Su aproximación a las artes inició con el interés por las esculturas y las instalaciones. Por ello, Alberto Jesús Ponce estudió en el College de Artes y Humanidades de la PUC. Luego pasó a la Escuela de Diseño del mismo plantel. De esa experiencia sensible fue, de a poco, decantando en las letras. “El libro comienza como un cuaderno de notas que realicé durante el proceso de escritura de mi tesis”, relata. En ese camino, sus intereses fueron desviándose poco a poco hacia la escritura crítica, por lo que decidió estudiar filosofía orientada a objetos y ecocrítica. “De allí nació mi fascinación por la perspectiva no-humana, en especial por los seres vegetales. Así fue como decidí centrar mi tesis en torno a la pregunta: ¿cómo prototipar nuevas formas de empatía con las plantas?”, sigue.

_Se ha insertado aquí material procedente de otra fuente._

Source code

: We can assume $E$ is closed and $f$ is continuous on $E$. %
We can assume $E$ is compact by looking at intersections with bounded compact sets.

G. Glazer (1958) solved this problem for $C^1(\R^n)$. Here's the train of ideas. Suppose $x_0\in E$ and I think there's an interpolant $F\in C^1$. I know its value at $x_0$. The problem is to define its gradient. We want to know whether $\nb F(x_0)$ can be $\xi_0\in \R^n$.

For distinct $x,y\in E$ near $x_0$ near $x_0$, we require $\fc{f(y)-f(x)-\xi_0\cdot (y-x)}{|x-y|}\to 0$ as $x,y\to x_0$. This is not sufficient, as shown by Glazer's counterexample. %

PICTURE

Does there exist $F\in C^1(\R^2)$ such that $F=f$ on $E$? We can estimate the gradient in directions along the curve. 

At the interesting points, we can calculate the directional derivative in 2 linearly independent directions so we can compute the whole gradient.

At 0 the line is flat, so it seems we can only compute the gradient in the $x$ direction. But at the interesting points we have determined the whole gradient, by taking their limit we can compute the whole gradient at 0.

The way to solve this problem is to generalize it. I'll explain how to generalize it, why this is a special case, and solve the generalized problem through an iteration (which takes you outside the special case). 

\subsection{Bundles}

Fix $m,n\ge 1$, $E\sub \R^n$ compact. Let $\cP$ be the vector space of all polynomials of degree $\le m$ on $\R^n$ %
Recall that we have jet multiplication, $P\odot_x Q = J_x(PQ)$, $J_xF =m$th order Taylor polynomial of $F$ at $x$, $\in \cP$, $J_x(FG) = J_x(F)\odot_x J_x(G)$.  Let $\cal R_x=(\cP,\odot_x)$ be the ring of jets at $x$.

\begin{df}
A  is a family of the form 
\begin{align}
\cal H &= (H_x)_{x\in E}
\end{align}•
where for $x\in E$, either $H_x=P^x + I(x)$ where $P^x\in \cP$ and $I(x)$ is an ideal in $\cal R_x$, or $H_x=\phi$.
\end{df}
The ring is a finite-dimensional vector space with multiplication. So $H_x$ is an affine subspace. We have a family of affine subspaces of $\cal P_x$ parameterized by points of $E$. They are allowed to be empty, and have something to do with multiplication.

Ese proceso se cruzó con el diagnóstico de Alzheimer a su padre. “Su deterioro avanzaba muy despacio hasta que llegó la pandemia. El encierro hizo que su condición se acelerara de forma aterradora: en apenas un mes de cuarentena, mi padre pasó de poder salir a comprar o reunirse conmigo en su centro de salud mental a no poder bañarse sin ayuda”.

En ese momento le dijo a su profesor de tesis, Pablo Hermansen, que no podía seguir experimentando con plantas “mientras mi padre requería casi el 98% de mi atención. Fue entonces cuando me propuso: ‘¿Por qué no aprendes a cuidar a tu padre al mismo tiempo que aprendes a cuidar a las plantas?’.” Una pregunta que lo dejó en jaque pero que le hizo sentido: “Después de todo, las plantas son seres ontológicamente muy distintos de los humanos, y mi padre estaba entrando en un devenir en el que también se diferenciaba enormemente de mí y de lo que fue en algún momento. Así fue que me propuso escribir un diario de cuidado, unas notas que con el tiempo ficcioné y en las que jugaba con el tiempo y los formatos”.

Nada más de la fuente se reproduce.